Wetenschap
Anja Hemschemeier en Thomas Happe vinden DNA-enzymen ecologisch en economisch de moeite waard – en haalbaar. Krediet:RUB, Kramer
Enzymen vervullen heel specifieke functies en verbruiken weinig energie. Daarom zijn biokatalysatoren ook interessant voor de chemische industrie. In een overzichtsartikel gepubliceerd in het tijdschrift Natuur beoordelingen Chemie , Professor Thomas Happe en universitair hoofddocent Anja Hemschemeier van de werkgroep Fotobiotechnologie van de Ruhr-Universität Bochum hebben een samenvatting gegeven van wat er bekend is over de mechanismen van enzymen in de natuur. Bovendien, schetsen de auteurs een toekomstvisie:kunstmatige biokatalysatoren die niet op eiwitten zijn gebaseerd, zoals ze meestal in de natuur zijn, maar die eerder gemaakt zijn van DNA. Het artikel is gepubliceerd op 17 augustus 2018.
"Het opzetten van een biobased, enzymaangedreven industrie zou van enorme waarde zijn, zowel omwille van de klimaatbescherming als om economische redenen, ’ zegt Thomas Happé.
Eiwit-cofactor-interacties zijn cruciaal
In de natuur, de meest gecompliceerde en energie-intensieve reacties worden vaak uitgevoerd door zeer complexe eiwitten. Ze bevatten cofactoren die niet uit eiwitten bestaan; liever, ze zijn gebaseerd op anorganische stoffen, vaak metalen. In hun artikel, Hemschemeier en Happe gaan dieper in op het belang van atomaire details voor eiwit-cofactor-interacties in zogenaamde metallo-enzymen.

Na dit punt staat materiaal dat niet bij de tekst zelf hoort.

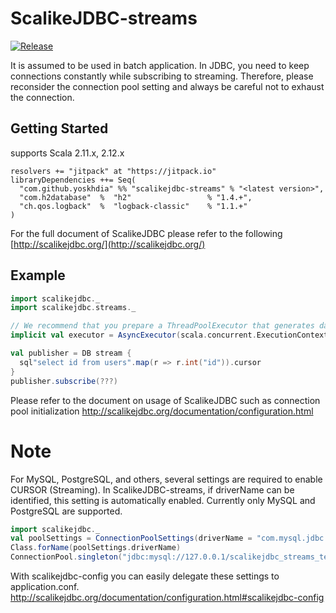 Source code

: # ScalikeJDBC-streams

[![Release](https://jitpack.io/v/yoskhdia/scalikejdbc-streams.svg)](https://jitpack.io/#yoskhdia/scalikejdbc-streams)

It is assumed to be used in batch application.
In JDBC, you need to keep connections constantly while subscribing to streaming. Therefore, please reconsider the connection pool setting and always be careful not to exhaust the connection.


## Getting Started

supports Scala 2.11.x, 2.12.x

```
resolvers += "jitpack" at "https://jitpack.io"
libraryDependencies ++= Seq(
  "com.github.yoskhdia" %% "scalikejdbc-streams" % "<latest version>",
  "com.h2database"  %  "h2"                 % "1.4.+",
  "ch.qos.logback"  %  "logback-classic"    % "1.1.+"
)
```

For the full document of ScalikeJDBC please refer to the following
[http://scalikejdbc.org/](http://scalikejdbc.org/)


## Example

```scala
import scalikejdbc._
import scalikejdbc.streams._

// We recommend that you prepare a ThreadPoolExecutor that generates daemon threads
implicit val executor = AsyncExecutor(scala.concurrent.ExecutionContext.global)

val publisher = DB stream {
  sql"select id from users".map(r => r.int("id")).cursor
}
publisher.subscribe(???)
```

Please refer to the document on usage of ScalikeJDBC such as connection pool initialization
http://scalikejdbc.org/documentation/configuration.html


# Note

For MySQL, PostgreSQL, and others, several settings are required to enable CURSOR (Streaming).
In ScalikeJDBC-streams, if driverName can be identified, this setting is automatically enabled.
Currently only MySQL and PostgreSQL are supported.

```scala
import scalikejdbc._
val poolSettings = ConnectionPoolSettings(driverName = "com.mysql.jdbc.Driver")
Class.forName(poolSettings.driverName)
ConnectionPool.singleton("jdbc:mysql://127.0.0.1/scalikejdbc_streams_test", "user", "pass", poolSettings)
```

With scalikejdbc-config you can easily delegate these settings to application.conf.
http://scalikejdbc.org/documentation/configuration.html#scalikejdbc-config
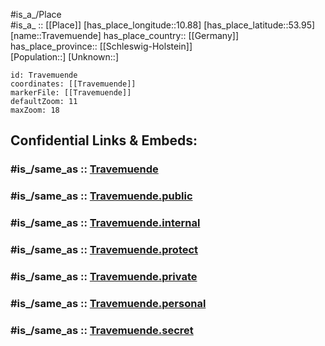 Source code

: ﻿---
confidential: public
isDeleted: false
location:
- 53.95
- 10.88
mapmarker: city
mapzoom:
- 7
- 12
SpocWebEntityId: 34950
tags:
- geo/City
type: City
---

#is_a_/Place  
#is_a_ :: [[Place]] 
[has_place_longitude::10.88] 
[has_place_latitude::53.95] 
[name::Travemuende] 
has_place_country:: [[Germany]]  
has_place_province:: [[Schleswig-Holstein]]  
[Population::] 
[Unknown::] 


```leaflet
id: Travemuende
coordinates: [[Travemuende]] 
markerFile: [[Travemuende]] 
defaultZoom: 11 
maxZoom: 18
```


## Confidential Links & Embeds: 

### #is_/same_as :: [Travemuende](/_Standards/Earth/Continent/Europe/Europe~Central/Germany/Germany~West/Schleswig-Holstein/counties~SH/Lübeck/Travemuende.md) 

### #is_/same_as :: [Travemuende.public](/_public/Earth/Continent/Europe/Europe~Central/Germany/Germany~West/Schleswig-Holstein/counties~SH/Lübeck/Travemuende.public.md) 

### #is_/same_as :: [Travemuende.internal](/_internal/Earth/Continent/Europe/Europe~Central/Germany/Germany~West/Schleswig-Holstein/counties~SH/Lübeck/Travemuende.internal.md) 

### #is_/same_as :: [Travemuende.protect](/_protect/Earth/Continent/Europe/Europe~Central/Germany/Germany~West/Schleswig-Holstein/counties~SH/Lübeck/Travemuende.protect.md) 

### #is_/same_as :: [Travemuende.private](/_private/Earth/Continent/Europe/Europe~Central/Germany/Germany~West/Schleswig-Holstein/counties~SH/Lübeck/Travemuende.private.md) 

### #is_/same_as :: [Travemuende.personal](/_personal/Earth/Continent/Europe/Europe~Central/Germany/Germany~West/Schleswig-Holstein/counties~SH/Lübeck/Travemuende.personal.md) 

### #is_/same_as :: [Travemuende.secret](/_secret/Earth/Continent/Europe/Europe~Central/Germany/Germany~West/Schleswig-Holstein/counties~SH/Lübeck/Travemuende.secret.md)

De chemische samenstelling van de cofactor is een cruciaal element voor het begrijpen van het precieze reactiemechanisme van een metallo-enzym. Onderzoekers hebben individuele atomen van een cofactor gemanipuleerd om de betekenis ervan te ontcijferen. "Echter, dit is niet altijd een gemakkelijke taak, " zegt Happe. "Dat komt omdat scheikundigen de cofactor kunstmatig moeten genereren, en het synthetische construct moet op een natuurlijke manier interageren met het eiwitgedeelte van het enzym."
Semi-synthetisch enzym vervaardigd
Een paar jaar geleden, een team onder leiding van Thomas Happe slaagde erin het waterstofproducerende enzym hydrogenase te karakteriseren. In samenwerking met chemici, ontwikkelden de biologen een semi-synthetisch hydrogenase-enzym, waarin ze elk afzonderlijk atoom van de cofactor kunnen vervangen. Zo kunnen ze ontrafelen hoe eiwit en cofactor precies samenwerken.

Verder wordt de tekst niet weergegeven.